Summary
When codex is pointed at a distributed inference cluster (exo, leader-follower llama.cpp, vLLM with ray, etc.), the active inference endpoint can rotate as nodes join or leave. The current model_providers.<name>.base_url field is a single static URL, which forces operators to either:
- Edit
~/.codex/config.toml every time the leader changes; or
- Front the cluster with a sticky proxy (extra hop, extra failure mode).
Neither is great.
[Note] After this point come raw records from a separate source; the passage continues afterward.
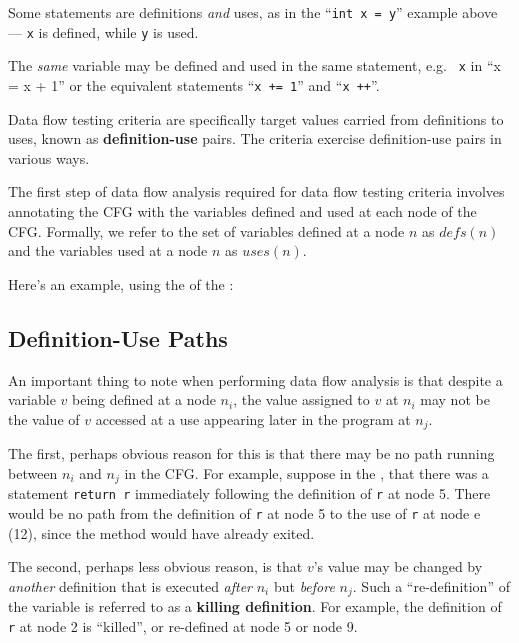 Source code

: Some statements are definitions {\it and} uses, as in the ``{\tt int x = y}''
example above --- {\tt x} is defined, while {\tt y} is used. 

The {\it same} variable may be defined and used in the same statement, e.g. {\tt
x} in ``{x = x + 1}'' or the equivalent statements ``{\tt x += 1}'' and ``{\tt x ++}''.

Data flow testing criteria are specifically target values carried from
definitions to uses, known as {\bf definition-use} pairs. The criteria exercise
definition-use pairs in various ways.

The first step of data flow analysis required for data flow testing criteria
involves annotating the CFG with the variables defined and used at each node of
the CFG. Formally, we refer to the set of variables defined at a node $n$ as
$\mathit{defs}(n)$ and the variables used at a node $n$ as $\mathit{uses}(n)$.

Here's an example, using the \signmethod of the \signutilsclass:


\subsection{Definition-Use Paths}


An important thing to note when performing data flow analysis is that despite a
variable $v$ being defined at a node $n_i$, the value assigned to $v$ at $n_i$
may not be the value of $v$ accessed at a use appearing later in the program at
$n_j$.

The first, perhaps obvious reason for this is that there may be no path running
between $n_i$ and $n_j$ in the CFG. For example, suppose in the \signmethod,
that there was a statement {\tt return r} immediately following the definition
of {\tt r} at node 5. There would be no path from the definition of {\tt r} at
node 5 to the use of {\tt r} at node e (12), since the method would have already
exited.

The second, perhaps less obvious reason, is that $v$'s value may be changed by
{\it another} definition that is executed {\it after} $n_i$ but {\it before}
$n_j$. Such a ``re-definition'' of the variable is referred to as a {\bf killing
definition}. For example, the definition of {\tt r} at node 2 is ``killed'', or
re-defined at node 5 or node 9. 

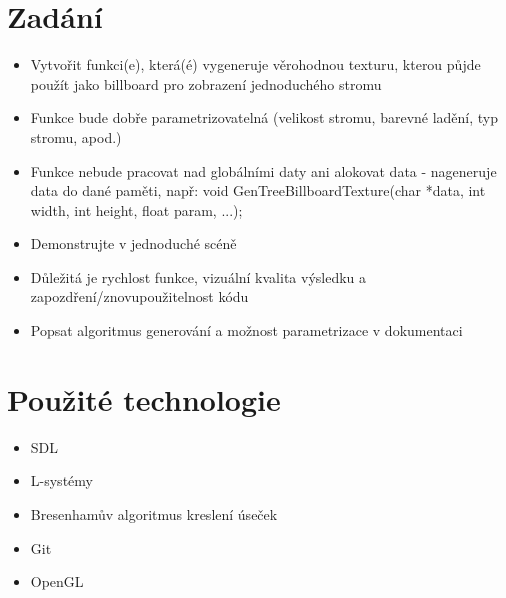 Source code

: \documentclass[11pt,a4paper]{article}
\begin{document}
\titlepageandcontents

\section{Zadání}

%

\begin{itemize}
\item Vytvořit funkci(e), která(é) vygeneruje věrohodnou texturu, kterou půjde použít jako billboard pro zobrazení jednoduchého stromu
\item Funkce bude dobře parametrizovatelná (velikost stromu, barevné ladění, typ stromu, apod.)
\item Funkce nebude pracovat nad globálními daty ani alokovat data - nageneruje data do dané paměti, např: void GenTreeBillboardTexture(char *data, int width, int height, float param, ...);
\item Demonstrujte v jednoduché scéně
\item Důležitá je rychlost funkce, vizuální kvalita výsledku a zapozdření/znovupoužitelnost kódu
\item Popsat algoritmus generování a možnost parametrizace v dokumentaci
\end{itemize}

\section{Použité technologie}

%

\begin{itemize}
\item SDL
\item L-systémy
\item Bresenhamův algoritmus kreslení úseček
\item Git
\item OpenGL
\end{itemize}
\end{document}
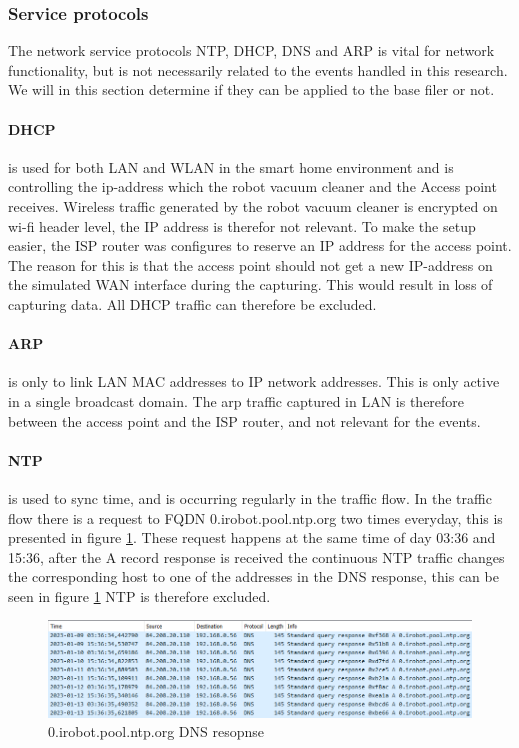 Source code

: \subsubsection{Service protocols}
The network service protocols NTP, DHCP, DNS and ARP is vital for network functionality, but is not necessarily related to the events handled in this research. We will in this section determine if they can be applied to the base filer or not. 

\paragraph{DHCP} is used for both LAN and WLAN in the smart home environment and is controlling the ip-address which the robot vacuum cleaner and the Access point receives. Wireless traffic generated by the robot vacuum cleaner is encrypted on wi-fi header level, the IP address is therefor not relevant. To make the setup easier, the ISP router was configures to reserve an IP address for the access point. The reason for this is that the access point should not get a new IP-address on the simulated WAN interface during the capturing. This would result in loss of capturing data. All DHCP traffic can therefore be excluded.

\paragraph{ARP} is only to link LAN MAC addresses to IP network addresses. This is only active in a single broadcast domain. The arp traffic captured in LAN is therefore between the access point and the ISP router, and not relevant for the events. 

\paragraph{NTP} is used to sync time, and is occurring regularly in the traffic flow. In the traffic flow there is a request to FQDN 0.irobot.pool.ntp.org two times everyday, this is presented in figure \ref{fig:ntp_dns}. These request happens at the same time of day 03:36 and 15:36, after the A record response is received the continuous NTP traffic changes the corresponding host to one of the addresses in the DNS response, this can be seen in figure \ref{fig:ntp_dns} NTP is therefore excluded.

\begin{figure}[H]
    \centering
    \includegraphics[width=\textwidth]{figures/NTP_wireshark .png}
    \caption{0.irobot.pool.ntp.org DNS resopnse}
    \label{fig:ntp_dns}
\end{figure}

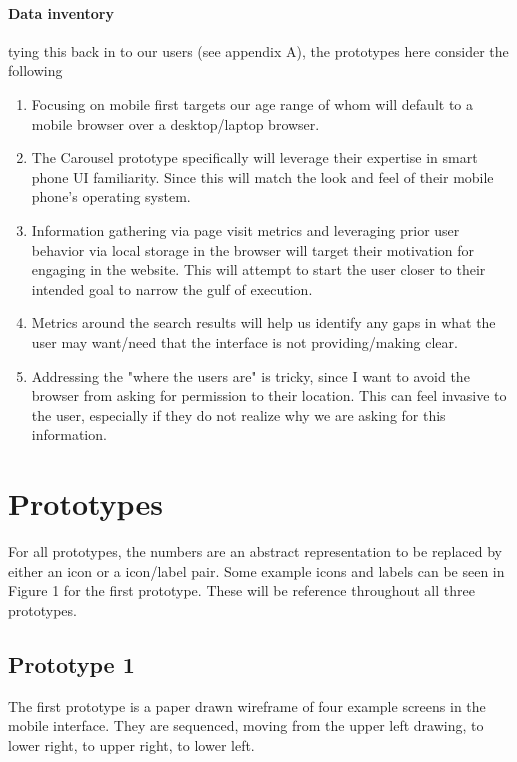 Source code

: \paragraph{Data inventory} tying this back in to our users (see appendix A), the prototypes here consider the following

\begin{enumerate}
\item
  Focusing on mobile first targets our age range of whom will default to a mobile browser over a desktop/laptop browser.
\item
  The Carousel prototype specifically will leverage their expertise in smart phone UI familiarity. Since this will match the look and feel of their mobile phone's operating system.
\item
  Information gathering via page visit metrics and leveraging prior user behavior via local storage in the browser will target their motivation for engaging in the website. This will attempt to start the user closer to their intended goal to narrow the gulf of execution.
\item
  Metrics around the search results will help us identify any gaps in what the user may want/need that the interface is not providing/making clear.
\item
  Addressing the "where the users are" is tricky, since I want to avoid the browser from asking for permission to their location. This can feel invasive to the user, especially if they do not realize why we are asking for this information.
\end{enumerate}

\section{Prototypes}

For all prototypes, the numbers are an abstract representation to be replaced by either an icon or a icon/label pair. Some example icons and labels can be seen in Figure 1 for the first prototype. These will be reference throughout all three prototypes.

\subsection{Prototype 1}
The first prototype is a paper drawn wireframe of four example screens in the mobile interface. They are sequenced, moving from the upper left drawing, to lower right, to upper right, to lower left.

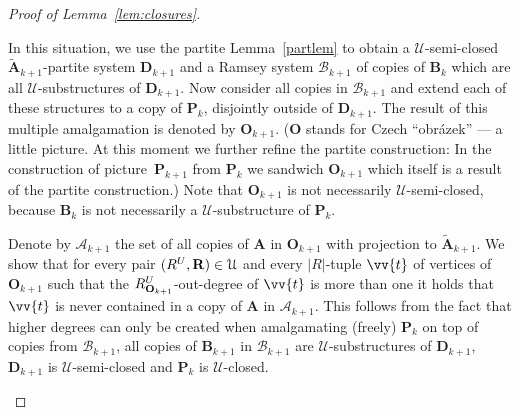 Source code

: \documentclass{elsarticle}
\def\str#1{\mathbf {#1}}
\def\nbrel#1#2{R\ifstrempty{#1}{}{_{#1}}\ifstrempty{#2}{}{^{#2}}}
\def\rel#1#2{\nbrel{\ifstrempty{#1}{}{\str{#1}}}{#2}}
\theoremstyle{plain}
\theoremstyle{definition}
\theoremstyle{remark}
\begin{document}
\begin{proof}[Proof of Lemma~\ref{lem:closures}]
\begin{enumerate}
In this situation, we use the partite Lemma~\ref{partlem} to obtain
a $\mathcal U$-semi-closed $\widetilde{\str{A}}_{k+1}$-partite system $\str{D}_{k+1}$ and a Ramsey system $\mathcal B_{k+1}$ of copies of $\str{B}_k$ which are all $\mathcal U$-substructures of $\str{D}_{k+1}$.
Now consider all copies in $\mathcal B_{k+1}$ and extend each of these structures to a copy of $\str{P}_k$, disjointly outside of $\str{D}_{k+1}$.
The result of this multiple amalgamation is denoted by $\str{O}_{k+1}$. ($\str{O}$ stands for Czech ``obr\'azek'' --- 
a little picture. At this moment  we further refine the partite construction: In the construction
of picture~$\str{P}_{k+1}$ from $\str{P}_k$ we sandwich $\str{O}_{k+1}$ which itself is a result of the partite construction.)
Note that $\str{O}_{k+1}$ is not necessarily $\mathcal{U}$-semi-closed, because $\str{B}_k$ is not necessarily a $\mathcal U$-substructure of $\str{P}_k$.

Denote by $\mathcal{A}_{k+1}$ the set of all copies of $\str{A}$ in $\str{O}_{k+1}$ with projection to $\widetilde{\str{A}}_{k+1}$. 
 We show that for every pair $(\rel{}{U} ,\str{R}) \in \mathcal U$ and every $\vert R\vert $-tuple $\vv{t}$ of vertices of $\str{O}_{k+1}$
such that the $\nbrel{\str{O}_{k+1}}{U}$-out-degree of $\vv{t}$ is more than one it holds that  $\vv{t}$ is never contained in a copy
of $\str{A}$ in $\mathcal A_{k+1}$. This follows from the fact that higher degrees can only be created when amalgamating (freely) $\str P_k$ on top of copies from $\mathcal B_{k+1}$, all copies of $\str{B}_{k+1}$ in $\mathcal B_{k+1}$ are $\mathcal U$-substructures of $\str{D}_{k+1}$,
$\str{D}_{k+1}$ is $\mathcal U$-semi-closed and $\str{P}_k$ is $\mathcal U$-closed.


\end{enumerate}
\end{proof}
\end{document}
A thin sidecar that reports the current leader's URL on demand is a better fit, but codex has no way to consume one.
Proposed solution
Two new provider-scoped fields plus a DiscoveryResponse wire format:
discovery_url: Option<String> — URL codex GETs at session start to retrieve the current effective base_url.
discovery_request_timeout_ms: Option<u64> — per-attempt timeout (default 5_000 ms, capped at 60_000 ms so a misconfigured endpoint can never wedge session start).
The endpoint MUST respond with application/json matching:
{ "base_url": "http://leader.example.com:8080/v1" }
Extra fields are ignored so future TTL / version / alternate-URL metadata can land without breaking v1 clients.
Example config.toml:
[model_providers.my-cluster]
name = "my exo cluster"
base_url = "http://fallback.example.com/v1" # used if discovery fails
wire_api = "responses"
discovery_url = "http://cluster-manager.local/codex/discover"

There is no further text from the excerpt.